Rheumatoid nodules present as freely movable, firm, non-tender, predominantly subcutaneous masses [12,13]. They are especially localized to the extensor surfaces of joints (e.g., elbows, metacarpal phalangeal and proximal interphalangeal joints, wrists and knees) but also develop over areas of repetitive pressure/trauma (e.g., on the buttocks from pressure-derived bed sores). Their onset is insidious, with stable findings in the absence of repetitive trauma or pressure. Their onset is typically asymptomatic, uncorrelated with disease activity. The hands, feet, Achilles tendons, knees, buttocks, knuckles, scalp, bridge of the nose and dura mata are the most commonly affected areas.

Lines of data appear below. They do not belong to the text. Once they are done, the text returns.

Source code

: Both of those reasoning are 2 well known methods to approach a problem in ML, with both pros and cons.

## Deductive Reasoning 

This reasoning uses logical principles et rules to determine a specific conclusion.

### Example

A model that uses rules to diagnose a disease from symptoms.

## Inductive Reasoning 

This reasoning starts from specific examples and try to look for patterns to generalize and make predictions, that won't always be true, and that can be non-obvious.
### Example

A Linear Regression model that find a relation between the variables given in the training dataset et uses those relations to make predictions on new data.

Rheumatoid nodules also occur in the eyes, in the lungs (which occur in less than one percent of rheumatoid arthritis), as one of the five forms of pulmonary disease of the heart, in the central nervous system and even on vocal cords [14,15,16,17,18,19]. Curiously, medications (i.e., methotrexate, leflunomide, anti-tumor necrosis factor alpha) utilized for the control of rheumatoid arthritis may actually initiate or accelerate nodule formation [20,21,22].
Rheumatoid nodules tend to affect individuals with more severe disease, greater seropositivity for CCP and the presence of rheumatoid factor and especially those individuals who have a smoking history [8]. There is a weak association with the presence of the HLA-DRB1 gene. Those affecting the lungs must be distinguished from the silica dust-related nodules (referred to as Caplan’s syndrome) afflicting miners. The pulmonary prevalence of nodules ranges from less than 0.4% in radiological studies to 32% in lung biopsies of patients with RA and suspicion of disease.
Routine X-rays may reveal soft tissue masses. Ultrasound examination of rheumatoid nodules reveals hypoechoic masses [23,24]. They appear in MRI as irregularly marginated masses, isointense to the muscle in T1-weighted images) and hypo- or hyperintense in T2 images, dependent on their solid or cystic nature, respectively [7]. Ring enhancement may be noted.
The criteria for the recognition of classic rheumatoid nodules included the presence of three zones (Figure 1). Central fibrinoid necrosis was surrounded by palisading epithelioid cells, which were themselves surrounded by a zone consisting of fibroblasts, lymphocytes and plasma cells [12,25].
While this seemed straightforward, there has been a semantic problem—the definition of palisading [12,13]. Herein, the limitations of the English language are exposed. Descriptions offered on the basis of analogies are dependent upon the recipients’ background and life experiences. The term palisade has been used to describe closely positioned, defensive vertical structures. The middle layer of rheumatoid nodules appeared to fulfill that definition but with an added component. It was not limited to a single row but rather consisted of multiple layers of parallel aligned cells that were radially arranged with respect to that central zone. This defines a classic rheumatoid nodule but does not necessarily indicate that the afflicted individual has arthritis which is identified as rheumatoid. They generally are of only cosmetic concern, and treatment is usually not indicated, unless they become infected or ulcerated or interfere with function, such as when intraarticular or on the bottom of the feet. They are observed in up to one-fourth of individuals with rheumatoid arthritis and 10% of those with juvenile inflammatory arthritis.
Failure to demand the presence of multiple layers of palisading cells has led to claims of the presence of “rheumatoid nodules” in so-called “rheumatoid variants” {now predominantly classified as forms of spondyloarthropathy (e.g., psoriatic arthritis, reactive arthritis), systemic lupus erythematosus, scleroderma, granuloma annulare, Jaccoud disease-related nodules and even for those now classified as necrobiosis lipoidica diabeticorum} [26,27]}. Reactive arthritis was previously referred to as Reiter’s syndrome, a term no longer acceptable with recognition that Reiter was a war criminal. Homogeneous eosinophilic necrobiosis may be seen with rheumatoid nodules.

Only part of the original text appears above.